##### AVAILABLE DATA

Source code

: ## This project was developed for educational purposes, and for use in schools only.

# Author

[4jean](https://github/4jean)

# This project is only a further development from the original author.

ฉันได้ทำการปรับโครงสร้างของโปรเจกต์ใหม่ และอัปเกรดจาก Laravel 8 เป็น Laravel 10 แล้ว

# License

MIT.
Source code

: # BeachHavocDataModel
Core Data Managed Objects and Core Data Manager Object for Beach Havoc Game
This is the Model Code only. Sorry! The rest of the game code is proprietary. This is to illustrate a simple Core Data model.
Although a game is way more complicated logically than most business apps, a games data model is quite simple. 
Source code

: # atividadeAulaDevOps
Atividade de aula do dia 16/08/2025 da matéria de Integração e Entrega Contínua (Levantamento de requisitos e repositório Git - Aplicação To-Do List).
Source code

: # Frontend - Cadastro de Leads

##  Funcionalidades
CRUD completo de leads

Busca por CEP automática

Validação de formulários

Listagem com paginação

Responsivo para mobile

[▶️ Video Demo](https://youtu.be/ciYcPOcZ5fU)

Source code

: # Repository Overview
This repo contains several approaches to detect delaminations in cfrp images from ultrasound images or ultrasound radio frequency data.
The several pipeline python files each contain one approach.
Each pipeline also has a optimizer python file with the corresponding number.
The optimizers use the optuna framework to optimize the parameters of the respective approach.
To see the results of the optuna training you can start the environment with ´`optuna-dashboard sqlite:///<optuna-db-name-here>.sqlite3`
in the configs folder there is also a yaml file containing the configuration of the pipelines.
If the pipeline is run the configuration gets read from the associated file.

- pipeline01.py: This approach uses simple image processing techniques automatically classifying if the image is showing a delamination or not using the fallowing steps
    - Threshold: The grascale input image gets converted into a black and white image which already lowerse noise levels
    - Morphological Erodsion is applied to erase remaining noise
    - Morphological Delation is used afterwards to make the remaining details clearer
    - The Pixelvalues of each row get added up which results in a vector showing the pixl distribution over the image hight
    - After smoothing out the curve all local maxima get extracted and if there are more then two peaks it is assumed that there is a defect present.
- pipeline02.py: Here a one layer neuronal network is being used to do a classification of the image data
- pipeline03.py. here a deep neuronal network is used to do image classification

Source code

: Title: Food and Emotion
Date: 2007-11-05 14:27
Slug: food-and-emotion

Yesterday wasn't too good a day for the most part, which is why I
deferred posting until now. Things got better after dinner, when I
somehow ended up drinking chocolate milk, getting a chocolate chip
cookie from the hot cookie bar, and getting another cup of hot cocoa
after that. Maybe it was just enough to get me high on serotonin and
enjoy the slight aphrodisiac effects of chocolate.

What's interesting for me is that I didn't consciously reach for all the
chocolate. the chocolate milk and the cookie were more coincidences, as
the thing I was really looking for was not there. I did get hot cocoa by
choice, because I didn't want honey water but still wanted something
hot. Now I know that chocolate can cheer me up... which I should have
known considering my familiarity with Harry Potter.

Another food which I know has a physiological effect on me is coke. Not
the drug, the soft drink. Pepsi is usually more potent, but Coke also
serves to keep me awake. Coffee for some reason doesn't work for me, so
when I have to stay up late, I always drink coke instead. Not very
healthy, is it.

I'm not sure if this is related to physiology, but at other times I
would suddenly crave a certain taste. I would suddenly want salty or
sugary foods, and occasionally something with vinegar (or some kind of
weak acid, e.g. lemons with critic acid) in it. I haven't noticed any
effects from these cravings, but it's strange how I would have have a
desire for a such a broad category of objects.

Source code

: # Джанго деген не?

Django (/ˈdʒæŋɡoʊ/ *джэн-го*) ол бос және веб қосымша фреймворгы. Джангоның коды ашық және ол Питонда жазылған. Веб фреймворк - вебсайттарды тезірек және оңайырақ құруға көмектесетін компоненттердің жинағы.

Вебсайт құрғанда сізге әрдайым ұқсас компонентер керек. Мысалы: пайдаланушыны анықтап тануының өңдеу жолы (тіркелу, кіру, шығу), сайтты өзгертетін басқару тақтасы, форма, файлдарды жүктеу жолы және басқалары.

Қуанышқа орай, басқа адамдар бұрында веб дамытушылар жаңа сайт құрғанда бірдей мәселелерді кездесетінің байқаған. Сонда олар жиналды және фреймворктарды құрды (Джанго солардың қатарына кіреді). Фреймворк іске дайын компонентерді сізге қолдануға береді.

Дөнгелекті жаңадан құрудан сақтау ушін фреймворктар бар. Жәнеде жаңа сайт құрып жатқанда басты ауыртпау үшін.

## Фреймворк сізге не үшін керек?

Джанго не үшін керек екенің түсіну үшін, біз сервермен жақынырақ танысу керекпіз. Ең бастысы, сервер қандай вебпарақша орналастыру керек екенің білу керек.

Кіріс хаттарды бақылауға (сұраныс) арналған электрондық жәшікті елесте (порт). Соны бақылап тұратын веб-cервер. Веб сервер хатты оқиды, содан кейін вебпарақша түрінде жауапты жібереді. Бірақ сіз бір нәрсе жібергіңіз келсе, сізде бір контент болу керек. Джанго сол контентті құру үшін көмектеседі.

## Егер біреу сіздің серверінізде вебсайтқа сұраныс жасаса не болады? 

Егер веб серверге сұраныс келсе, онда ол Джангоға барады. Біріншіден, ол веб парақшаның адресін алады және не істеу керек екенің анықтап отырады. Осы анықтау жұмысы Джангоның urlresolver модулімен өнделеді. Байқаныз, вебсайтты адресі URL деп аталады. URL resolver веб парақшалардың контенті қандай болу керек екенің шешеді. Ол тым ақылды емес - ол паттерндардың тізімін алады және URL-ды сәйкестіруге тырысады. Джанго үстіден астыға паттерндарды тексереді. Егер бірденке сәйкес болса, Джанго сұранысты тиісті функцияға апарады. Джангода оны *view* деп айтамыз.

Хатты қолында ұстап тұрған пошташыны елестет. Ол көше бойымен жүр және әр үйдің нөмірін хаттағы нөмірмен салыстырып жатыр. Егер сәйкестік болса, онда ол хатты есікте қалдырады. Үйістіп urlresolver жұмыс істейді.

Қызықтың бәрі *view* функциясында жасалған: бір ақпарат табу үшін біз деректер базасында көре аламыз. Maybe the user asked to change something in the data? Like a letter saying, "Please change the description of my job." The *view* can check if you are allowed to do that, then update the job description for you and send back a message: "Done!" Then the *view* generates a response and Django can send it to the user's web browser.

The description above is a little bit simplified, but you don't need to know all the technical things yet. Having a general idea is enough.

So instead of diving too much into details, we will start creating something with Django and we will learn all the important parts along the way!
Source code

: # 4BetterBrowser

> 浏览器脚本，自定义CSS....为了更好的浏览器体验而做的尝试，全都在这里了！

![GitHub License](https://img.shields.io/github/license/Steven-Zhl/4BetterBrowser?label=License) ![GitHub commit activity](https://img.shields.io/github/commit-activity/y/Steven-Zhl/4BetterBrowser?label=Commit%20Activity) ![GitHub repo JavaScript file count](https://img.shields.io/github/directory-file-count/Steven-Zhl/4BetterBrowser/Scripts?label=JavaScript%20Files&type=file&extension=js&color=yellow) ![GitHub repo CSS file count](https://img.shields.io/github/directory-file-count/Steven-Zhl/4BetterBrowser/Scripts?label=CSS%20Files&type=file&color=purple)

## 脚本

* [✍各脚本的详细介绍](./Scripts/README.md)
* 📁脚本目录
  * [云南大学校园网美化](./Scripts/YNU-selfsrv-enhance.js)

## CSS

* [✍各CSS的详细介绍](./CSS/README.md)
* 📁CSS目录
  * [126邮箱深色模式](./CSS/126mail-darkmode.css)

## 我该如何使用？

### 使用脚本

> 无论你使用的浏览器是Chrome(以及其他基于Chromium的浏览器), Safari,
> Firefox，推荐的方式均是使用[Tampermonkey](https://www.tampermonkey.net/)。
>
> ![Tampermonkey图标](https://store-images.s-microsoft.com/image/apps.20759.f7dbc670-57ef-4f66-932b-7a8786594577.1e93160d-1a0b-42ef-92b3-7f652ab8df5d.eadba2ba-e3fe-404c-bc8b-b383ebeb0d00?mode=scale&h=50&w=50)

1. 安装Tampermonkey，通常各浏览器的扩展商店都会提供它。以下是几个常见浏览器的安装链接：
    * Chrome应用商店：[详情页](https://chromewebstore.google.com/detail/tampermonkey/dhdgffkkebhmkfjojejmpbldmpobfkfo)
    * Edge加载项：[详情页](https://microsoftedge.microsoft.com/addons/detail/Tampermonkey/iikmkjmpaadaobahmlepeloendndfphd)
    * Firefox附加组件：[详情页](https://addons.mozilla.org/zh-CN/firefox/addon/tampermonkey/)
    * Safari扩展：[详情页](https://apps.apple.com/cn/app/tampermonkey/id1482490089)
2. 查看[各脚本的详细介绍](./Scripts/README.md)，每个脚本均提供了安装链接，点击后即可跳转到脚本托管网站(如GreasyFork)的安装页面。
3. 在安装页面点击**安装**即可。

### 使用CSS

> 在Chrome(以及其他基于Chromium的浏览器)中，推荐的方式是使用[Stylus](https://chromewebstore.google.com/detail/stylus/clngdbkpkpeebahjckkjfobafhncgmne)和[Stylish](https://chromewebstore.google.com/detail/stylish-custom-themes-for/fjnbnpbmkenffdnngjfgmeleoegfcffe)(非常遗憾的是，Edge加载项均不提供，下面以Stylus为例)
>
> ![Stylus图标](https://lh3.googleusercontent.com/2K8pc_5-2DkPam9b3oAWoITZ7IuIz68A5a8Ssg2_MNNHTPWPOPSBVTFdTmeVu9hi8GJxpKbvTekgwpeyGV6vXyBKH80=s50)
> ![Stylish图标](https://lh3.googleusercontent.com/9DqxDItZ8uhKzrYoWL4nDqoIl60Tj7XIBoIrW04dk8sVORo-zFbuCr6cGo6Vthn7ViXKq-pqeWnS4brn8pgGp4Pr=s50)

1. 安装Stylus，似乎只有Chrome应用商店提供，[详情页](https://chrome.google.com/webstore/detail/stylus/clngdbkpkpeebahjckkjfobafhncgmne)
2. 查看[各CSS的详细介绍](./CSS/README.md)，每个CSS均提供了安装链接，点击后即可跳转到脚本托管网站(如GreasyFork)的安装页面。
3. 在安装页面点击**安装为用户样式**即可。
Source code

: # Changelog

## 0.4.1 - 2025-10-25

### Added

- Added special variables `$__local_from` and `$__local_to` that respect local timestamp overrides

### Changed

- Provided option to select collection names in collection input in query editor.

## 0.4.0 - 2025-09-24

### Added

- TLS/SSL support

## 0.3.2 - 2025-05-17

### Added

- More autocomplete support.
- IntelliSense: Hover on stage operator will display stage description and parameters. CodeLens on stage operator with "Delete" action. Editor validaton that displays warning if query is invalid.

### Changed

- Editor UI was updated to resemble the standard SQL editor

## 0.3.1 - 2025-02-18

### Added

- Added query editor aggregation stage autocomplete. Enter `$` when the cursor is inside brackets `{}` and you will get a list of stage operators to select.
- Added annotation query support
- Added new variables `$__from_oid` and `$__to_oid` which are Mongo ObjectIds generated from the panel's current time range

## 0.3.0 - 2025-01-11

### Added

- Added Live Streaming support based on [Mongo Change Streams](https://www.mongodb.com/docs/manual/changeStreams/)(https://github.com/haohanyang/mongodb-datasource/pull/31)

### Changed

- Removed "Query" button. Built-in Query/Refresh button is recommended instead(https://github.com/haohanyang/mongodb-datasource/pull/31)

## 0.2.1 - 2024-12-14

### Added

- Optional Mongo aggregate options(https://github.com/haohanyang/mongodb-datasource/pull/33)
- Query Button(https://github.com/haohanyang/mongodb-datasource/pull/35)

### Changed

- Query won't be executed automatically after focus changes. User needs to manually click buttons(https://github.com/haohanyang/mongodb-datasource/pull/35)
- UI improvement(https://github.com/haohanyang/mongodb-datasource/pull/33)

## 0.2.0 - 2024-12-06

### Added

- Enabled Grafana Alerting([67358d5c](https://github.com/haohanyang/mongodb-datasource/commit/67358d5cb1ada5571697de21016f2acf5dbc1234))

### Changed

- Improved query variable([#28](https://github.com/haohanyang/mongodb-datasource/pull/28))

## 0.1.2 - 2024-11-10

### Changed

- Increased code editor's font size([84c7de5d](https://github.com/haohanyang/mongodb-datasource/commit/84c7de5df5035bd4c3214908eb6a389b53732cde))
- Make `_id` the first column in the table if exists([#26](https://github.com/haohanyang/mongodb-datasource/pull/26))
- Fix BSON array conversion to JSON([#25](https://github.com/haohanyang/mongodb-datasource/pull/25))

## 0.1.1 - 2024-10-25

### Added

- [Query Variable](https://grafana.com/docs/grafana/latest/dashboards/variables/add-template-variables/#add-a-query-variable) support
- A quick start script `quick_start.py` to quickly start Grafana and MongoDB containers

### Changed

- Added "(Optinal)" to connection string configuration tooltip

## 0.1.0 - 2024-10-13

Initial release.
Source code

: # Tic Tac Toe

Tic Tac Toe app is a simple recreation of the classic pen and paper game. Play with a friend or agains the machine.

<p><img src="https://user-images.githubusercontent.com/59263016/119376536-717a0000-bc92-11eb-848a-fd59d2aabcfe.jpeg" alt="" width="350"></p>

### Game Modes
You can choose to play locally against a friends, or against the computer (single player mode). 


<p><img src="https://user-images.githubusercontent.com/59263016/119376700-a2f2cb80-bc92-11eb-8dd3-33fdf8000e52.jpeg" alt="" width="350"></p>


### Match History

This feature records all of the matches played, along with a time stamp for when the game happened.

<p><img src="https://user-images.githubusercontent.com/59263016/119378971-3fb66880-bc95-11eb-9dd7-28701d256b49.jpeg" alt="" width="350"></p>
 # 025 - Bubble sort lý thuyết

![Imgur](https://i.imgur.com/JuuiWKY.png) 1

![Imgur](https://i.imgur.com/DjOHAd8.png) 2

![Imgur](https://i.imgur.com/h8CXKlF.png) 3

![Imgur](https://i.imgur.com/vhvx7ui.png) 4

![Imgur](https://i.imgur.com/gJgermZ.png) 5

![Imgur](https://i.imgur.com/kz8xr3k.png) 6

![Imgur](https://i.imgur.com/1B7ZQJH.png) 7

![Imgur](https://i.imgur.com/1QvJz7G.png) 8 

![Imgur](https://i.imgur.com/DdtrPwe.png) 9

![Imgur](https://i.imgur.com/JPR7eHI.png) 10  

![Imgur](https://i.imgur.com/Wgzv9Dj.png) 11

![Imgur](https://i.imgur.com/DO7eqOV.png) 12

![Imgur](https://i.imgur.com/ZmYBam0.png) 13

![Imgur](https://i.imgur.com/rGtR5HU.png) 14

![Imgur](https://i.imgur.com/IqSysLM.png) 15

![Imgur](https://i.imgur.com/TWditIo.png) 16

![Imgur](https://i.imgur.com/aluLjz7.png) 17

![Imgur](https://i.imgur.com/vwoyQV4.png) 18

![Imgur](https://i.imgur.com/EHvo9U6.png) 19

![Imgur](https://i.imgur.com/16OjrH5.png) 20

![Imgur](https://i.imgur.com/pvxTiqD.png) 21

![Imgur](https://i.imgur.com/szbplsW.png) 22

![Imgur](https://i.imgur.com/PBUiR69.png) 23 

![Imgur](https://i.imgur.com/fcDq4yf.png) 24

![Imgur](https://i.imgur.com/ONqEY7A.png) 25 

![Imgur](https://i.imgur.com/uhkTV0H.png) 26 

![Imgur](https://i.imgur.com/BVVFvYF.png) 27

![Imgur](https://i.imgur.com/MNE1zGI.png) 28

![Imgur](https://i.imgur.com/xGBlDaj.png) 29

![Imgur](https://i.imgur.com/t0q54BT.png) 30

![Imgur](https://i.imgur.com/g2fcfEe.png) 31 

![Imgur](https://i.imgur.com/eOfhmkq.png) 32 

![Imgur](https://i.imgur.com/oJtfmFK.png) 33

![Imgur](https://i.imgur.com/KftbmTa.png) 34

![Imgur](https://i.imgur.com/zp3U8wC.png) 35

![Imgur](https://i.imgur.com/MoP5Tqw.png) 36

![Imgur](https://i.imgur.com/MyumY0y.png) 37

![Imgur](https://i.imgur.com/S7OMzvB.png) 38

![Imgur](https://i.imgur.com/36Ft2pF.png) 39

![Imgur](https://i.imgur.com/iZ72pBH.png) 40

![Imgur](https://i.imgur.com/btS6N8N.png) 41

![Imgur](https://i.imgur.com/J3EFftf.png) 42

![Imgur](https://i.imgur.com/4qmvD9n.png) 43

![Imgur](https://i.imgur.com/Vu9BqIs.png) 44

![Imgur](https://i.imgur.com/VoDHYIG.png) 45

##########

• [ASSIGNMENT] Where does "classification" occur in the data? Copy each line that has it.

• [TASK ANSWER]
- pipeline02.py: Here a one layer neuronal network is being used to do a classification of the image data
- pipeline03.py. here a deep neuronal network is used to do image classification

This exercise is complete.